A lot of men learn that too late.
But broken nearness has a cost too.
So does chaos.
So does fear.
So does a father who stays physically close but spiritually frantic.
So does a man who has no plan except to keep surviving in the same burning room and call it love.
I am trying to learn the difference.
Scotland may be home.
Or it may be a place where I remember how to build one.
Either way, the question is not simply, Where can I go?
The question is:
What kind of man would I be going there to become?
Because leaving only matters if it leads to responsibility.
Otherwise it is just geography.
And I am too old now to confuse movement with change.
That is one of the humiliations of middle age.
You discover that the scenery is not the problem.
You can cross an ocean and bring the same fear with you. The same anger. The same debts. The same habits. The same unfinished prayers. The same need to be understood. The same temptation to turn pain into identity.
A new country will not make a new man.
But sometimes a man needs new ground to do old work.
The work of getting up.
The work of finding income.
The work of making peace with ordinary limits.
The work of praying without performing.
The work of becoming safe.
The work of loving a child without making that child responsible for whether his father survives.
That last one matters most.
A son should not have to feel like the anchor holding his father in the world.
He should be allowed to be a son.
Free to grow.
Free to play.
Free to love.
Free to be angry.
Free to change.
Free to miss his father without managing him.
Free to know that his father’s life is his father’s responsibility.
That is part of what leaving, if it happens, has to mean.
Not abandonment.
Responsibility.
Not punishment.
Rebuilding.
Not drama.
Discipline.
A father can say, I am going because I need to become steady.
But then he has to become steady.
He has to work.
He has to answer messages without flooding them.
He has to keep promises.
He has to send what he can.
He has to make a room in his life that is not imaginary.
He has to become the kind of man his son can visit without walking into wreckage.
He has to make home real.
That is the burden.
And perhaps the mercy.
Because home is not merely where you are from.
Home is where love becomes dependable.
It is where the kettle is on.
Where the bed is made.
Where the bills are faced.
Where the door can open.
Where the boy can arrive and not be asked to rescue the man.
I do not know yet where that will be.
Toronto.
Glasgow.
Edinburgh.
Somewhere between the life I had and the life I still have to build.
But I know this much.
If I leave, I cannot leave as a fugitive from love.
I have to leave as a man under orders from it.
And if I stay, I cannot stay as a martyr to my own fear.

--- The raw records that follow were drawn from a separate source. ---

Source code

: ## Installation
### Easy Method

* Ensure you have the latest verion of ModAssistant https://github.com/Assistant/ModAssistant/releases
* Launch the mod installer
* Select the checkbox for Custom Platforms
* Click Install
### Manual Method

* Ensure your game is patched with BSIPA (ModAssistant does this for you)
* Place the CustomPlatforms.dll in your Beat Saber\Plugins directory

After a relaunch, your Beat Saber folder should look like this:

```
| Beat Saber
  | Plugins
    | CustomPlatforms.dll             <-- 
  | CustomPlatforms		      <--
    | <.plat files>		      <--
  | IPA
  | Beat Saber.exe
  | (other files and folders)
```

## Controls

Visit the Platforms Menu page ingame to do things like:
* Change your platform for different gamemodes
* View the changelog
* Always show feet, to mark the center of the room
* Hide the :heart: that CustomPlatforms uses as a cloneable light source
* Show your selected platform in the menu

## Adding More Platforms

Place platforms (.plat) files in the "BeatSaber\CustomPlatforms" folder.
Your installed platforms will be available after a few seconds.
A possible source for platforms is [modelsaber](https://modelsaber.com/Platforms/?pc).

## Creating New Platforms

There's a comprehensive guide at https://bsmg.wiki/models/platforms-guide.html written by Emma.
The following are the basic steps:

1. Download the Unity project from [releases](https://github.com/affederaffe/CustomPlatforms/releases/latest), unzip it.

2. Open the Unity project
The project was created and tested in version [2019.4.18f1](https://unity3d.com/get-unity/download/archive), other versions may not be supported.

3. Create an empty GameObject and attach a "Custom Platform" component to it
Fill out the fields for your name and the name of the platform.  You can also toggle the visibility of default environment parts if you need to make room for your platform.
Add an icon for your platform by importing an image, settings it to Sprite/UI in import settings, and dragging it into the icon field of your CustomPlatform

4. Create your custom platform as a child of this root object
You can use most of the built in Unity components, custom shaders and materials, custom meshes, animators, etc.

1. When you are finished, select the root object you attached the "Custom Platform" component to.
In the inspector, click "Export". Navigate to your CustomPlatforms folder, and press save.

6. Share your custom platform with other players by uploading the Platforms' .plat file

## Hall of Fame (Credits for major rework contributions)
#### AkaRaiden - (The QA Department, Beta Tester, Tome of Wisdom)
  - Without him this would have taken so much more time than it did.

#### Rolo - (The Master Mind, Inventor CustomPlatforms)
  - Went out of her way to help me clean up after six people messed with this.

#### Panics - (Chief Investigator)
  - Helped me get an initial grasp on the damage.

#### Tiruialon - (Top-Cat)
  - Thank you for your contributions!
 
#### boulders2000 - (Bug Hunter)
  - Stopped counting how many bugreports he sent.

I have to stay as a man willing to become useful where he stands.
Either way, the work is the same.
Become steady.
Become truthful.
Become useful.
Become a father whose love makes life lighter, not heavier.
That is the difference between leaving and running.
Running is escape from responsibility.
Leaving, rightly done, is a painful form of it.
And home, if it is ever found, will not be given by geography alone.
It will be built by the man love raises there.